В свободное время от работ часто бывал он у своего отца, который жил в другом доме на том же дворе. Там была «молодцовская», то есть общежитие для работников хозяина — Крылова. Отец Есенина был старшим и по молодцовской. В маленькой комнатке Есенина мы могли лишь с восторгом вспоминать о раздолье на константиновских лугах или на Оке.

Время проводили в задушевных беседах. То он с упоением рассказывал, как видел приезжавшего в типографию Максима Горького, то описывал, как изящно оформлял свои рукописи модный в то время поэт Бальмонт.

Часто он мне читал свои стихи и любил слушать мое любимое стихотворение «Василий Шибанов» А. К. Толстого. А мою незатейливую игру на скрипке он мог слушать без конца и особо восторгался мелодичной «Славянской колыбельной песней» композитора Неруды. Впоследствии он неоднократно предлагал мне «работать» вместе, то есть он составлял бы стихи, а я делал бы к ним музыку.

В начале своей деятельности поэта Сергей обдумывал, какое наименование ему лучше присвоить.

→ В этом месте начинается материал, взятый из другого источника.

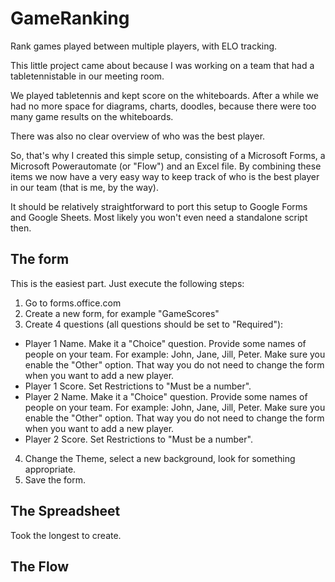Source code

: # GameRanking
Rank games played between multiple players, with ELO tracking.

This little project came about because I was working on a team that had a tabletennistable in our meeting room.

We played tabletennis and kept score on the whiteboards. After a while we had no more space for diagrams, charts, doodles, because there were too many game results on the whiteboards.

There was also no clear overview of who was the best player.

So, that's why I created this simple setup, consisting of a Microsoft Forms, a Microsoft Powerautomate (or "Flow") and an Excel file. By combining these items we now have a very easy way to keep track of who is the best player in our team (that is me, by the way).

It should be relatively straightforward to port this setup to Google Forms and Google Sheets. Most likely you won't even need a standalone script then.

## The form
This is the easiest part. Just execute the following steps:
1. Go to forms.office.com
2. Create a new form, for example "GameScores"
3. Create 4 questions (all questions should be set to "Required"):
- Player 1 Name. Make it a "Choice" question. Provide some names of people on your team. For example: John, Jane, Jill, Peter. Make sure you enable the "Other" option. That way you do not need to change the form when you want to add a new player.
- Player 1 Score. Set Restrictions to "Must be a number".
- Player 2 Name. Make it a "Choice" question. Provide some names of people on your team. For example: John, Jane, Jill, Peter. Make sure you enable the "Other" option. That way you do not need to change the form when you want to add a new player.
- Player 2 Score. Set Restrictions to "Must be a number".
4. Change the Theme, select a new background, look for something appropriate.
5. Save the form.

## The Spreadsheet
Took the longest to create.

## The Flow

Вначале он хотел подписываться «Ористон» (в то время были механические музыкальные ящики «Аристон»). Потом он хотел называться «Ясенин», считая, что по-настоящему правильная его фамилия от слова «ясный».

Он считал, что поэт — это самая почетная личность в обществе. Горячо доказывал мне, что А. С. Пушкин бесспорно самый выдающийся человек в истории России и потому он пользуется самой большой известностью. Мне приходилось несколько охлаждать пыл своего приятеля, и я высказывал соображения, что подчас и довольно ничтожные личности имеют большую известность, вот, к примеру, царь Николай. Обратились с вопросом к его квартирной хозяйке Матрене Ивановне, и, к нашему полному недоумению, оказалось, что про Пушкина она ничего не знает.